Project

General

Profile

Actions

Bug #3300

closed

zotero translator treats single article as folder

Added by Ben Miller almost 10 years ago. Updated over 7 years ago.

Status:
Duplicate
Priority name:
Normal
Assignee:
Daniel Jones
Category name:
WordPress (misc)
Target version:
-
Start date:
2014-07-09
Due date:
% Done:

0%

Estimated time:
Deployment actions:

Description

As seen, e.g., at http://jitp.commons.gc.cuny.edu/city-of-lit-collaborative-research-in-literature-and-new-media/ and in the attached image, some articles in the Commons-hosted Journal of Interactive Technology and Pedagogy trigger a Zotero translator (scraper) as if one-click citation were enabled; however, the translator is treating that page as a table of contents, or list of search results, rather than as an individual item. The translator involved appears to be based on DOI.

This seems to be true for all articles in Issue One. Articles in later issues do not trigger Zotero at all, presumably because DOIs were not provided for those entries.
Because the articles on JITP are posts, I assume a similar problem would also happen anywhere that a Commons post was assigned a DOI.

This is happening in Chrome 35.0.1916.153 on MacOS 10.7.5.


Files


Related issues

Related to CUNY Academic Commons - Feature #5490: Ability to embed DC or COinS metadataResolvedDaniel Jones2016-04-25

Actions
Actions #2

Updated by Matt Gold almost 10 years ago

  • Category name set to WordPress (misc)
  • Status changed from New to Assigned
  • Assignee set to Boone Gorges
Actions #3

Updated by Boone Gorges almost 10 years ago

  • Assignee changed from Boone Gorges to Daniel Jones

Dan, can I ask you to do a bit of detective work here? You'll need to install the Zotero plugin for your browser: https://www.zotero.org/download/ and do some research into how Zotero decides how to parse a page. I bet Zotero has a guide for making your web resources Zotero-friendly, and it's likely that the JITP theme is doing something wrong. Let me know if you can pick up on anything.

Actions #4

Updated by Daniel Jones over 9 years ago

It looks like reason the Zotero translator is parsing the page as a folder and not a single item is that in the bibliography some of the entries have DOIs included - my bet is that Zotero interprets any page with multiple DOIs as a collection. I don't think it's reading anything about the article itself, just pulling in the entries in the bibliography that have DOIs. So I don't think the theme is doing anything wrong or being un-friendly to Zotero, just that including more than one DOI in the content of the page means it'll parse it as a collection of documents. I've tested pages with only one DOI in the content and it parses them as a single document. Sorry if all of that is obvious and I was supposed to look for something else.

I guess there might be a way for us to do a check for DOIs in the content of an article and add some markup that'll disrupt the translator (the code for which you can find here: https://github.com/zotero/translators/blob/master/DOI.js) somehow.
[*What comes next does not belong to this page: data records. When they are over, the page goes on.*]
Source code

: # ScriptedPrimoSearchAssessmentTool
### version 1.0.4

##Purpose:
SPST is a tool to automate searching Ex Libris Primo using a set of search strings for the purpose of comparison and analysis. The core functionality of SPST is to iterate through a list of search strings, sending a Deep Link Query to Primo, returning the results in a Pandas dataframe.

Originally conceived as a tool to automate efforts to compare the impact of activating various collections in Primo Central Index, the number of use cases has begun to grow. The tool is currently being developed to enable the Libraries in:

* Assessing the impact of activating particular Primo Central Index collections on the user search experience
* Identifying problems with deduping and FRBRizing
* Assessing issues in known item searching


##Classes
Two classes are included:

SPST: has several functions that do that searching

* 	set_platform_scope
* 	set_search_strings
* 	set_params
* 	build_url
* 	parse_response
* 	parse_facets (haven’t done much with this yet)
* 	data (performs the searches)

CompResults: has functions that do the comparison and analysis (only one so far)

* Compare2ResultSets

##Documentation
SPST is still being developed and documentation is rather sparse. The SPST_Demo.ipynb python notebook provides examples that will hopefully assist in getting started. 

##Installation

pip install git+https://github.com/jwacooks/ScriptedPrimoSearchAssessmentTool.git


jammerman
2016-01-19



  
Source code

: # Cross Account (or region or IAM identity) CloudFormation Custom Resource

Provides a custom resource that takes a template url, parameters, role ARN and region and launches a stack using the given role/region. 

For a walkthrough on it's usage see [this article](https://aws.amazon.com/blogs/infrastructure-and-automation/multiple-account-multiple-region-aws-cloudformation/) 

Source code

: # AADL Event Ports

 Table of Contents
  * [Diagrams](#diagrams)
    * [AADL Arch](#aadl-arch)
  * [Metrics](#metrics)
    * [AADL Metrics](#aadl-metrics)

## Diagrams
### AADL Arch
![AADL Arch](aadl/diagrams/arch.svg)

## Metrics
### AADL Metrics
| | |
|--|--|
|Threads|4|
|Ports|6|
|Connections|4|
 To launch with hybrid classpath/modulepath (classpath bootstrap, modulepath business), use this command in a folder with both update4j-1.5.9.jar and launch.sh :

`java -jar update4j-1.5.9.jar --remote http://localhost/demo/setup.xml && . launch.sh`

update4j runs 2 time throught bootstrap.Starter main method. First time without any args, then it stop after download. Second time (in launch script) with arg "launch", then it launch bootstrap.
What do you all think?

Actions #5

Updated by Boone Gorges over 9 years ago

Thanks for researching this, Dan. Your analysis sounds right to me.

I guess there might be a way for us to do a check for DOIs in the content of an article and add some markup that'll disrupt the translator

Exactly what do you have in mind? I'm curious both about how it'd work technically, and about how we'd implement it from a user's point of view - presumably we'd want this jamming to happen only on pages that were manually marked as bibliographies.

Actions #6

Updated by Ben Miller over 9 years ago

I don't have privileges to check whether JITP's live site (http://jitp.commons.gc.cuny.edu) is using the COinS Metadata Exposer plugin; I just noticed that our staging site (http://jitpstaging.commons.gc.cuny.edu) isn't. But if we use that plugin to expose the page as a citable object, my understanding is that we would then just need to ensure that the page triggers Zotero's COinS translator instead of the DOI-in-page-text translator that's currently coming up. It's possible this would happen by default; I never got far enough in my Zotero-fu that I could confidently state how priority is established among matching translators.

The place to start digging is probably here (but again, it quickly goes over my head, sorry): http://www.zotero.org/support/dev/exposing_metadata

Actions #7

Updated by Daniel Jones over 9 years ago

Boone - I don't think this is really a viable solution, but I wanted to see if I could figure something out. Looking at the regex used by the JS parser, it uses \b special character to detect a word boundary in the regex it uses to find DOIs. If we wrote our own JS function that ran before Zotero's (not 100% sure how to make sure of that though. I'd bet Zotero doesn't kick in until after the DOM is totally loaded - I wonder how to make sure our function is in front of it in line) we could set it to look for DOIs (based on the regex Zotero uses) that are adjacent to non-word characters (the ones in the JITP bibliographies are set up like doi:[the DOI itself]) and change that character (in this example, the ':') to an underscore, which is a word character for JS regex so it would trick the JS parser, or we could get rid of the character entirely and just smush the number up against 'doi' which would also do the trick. Then we could give users a way to mark their post as including DOIs they don't want parsed. Maybe even a shortcode with one argument who's callback just output our javascript internally to the page, or I think we could enqueue a JS file with our find-and-replace function in the callback.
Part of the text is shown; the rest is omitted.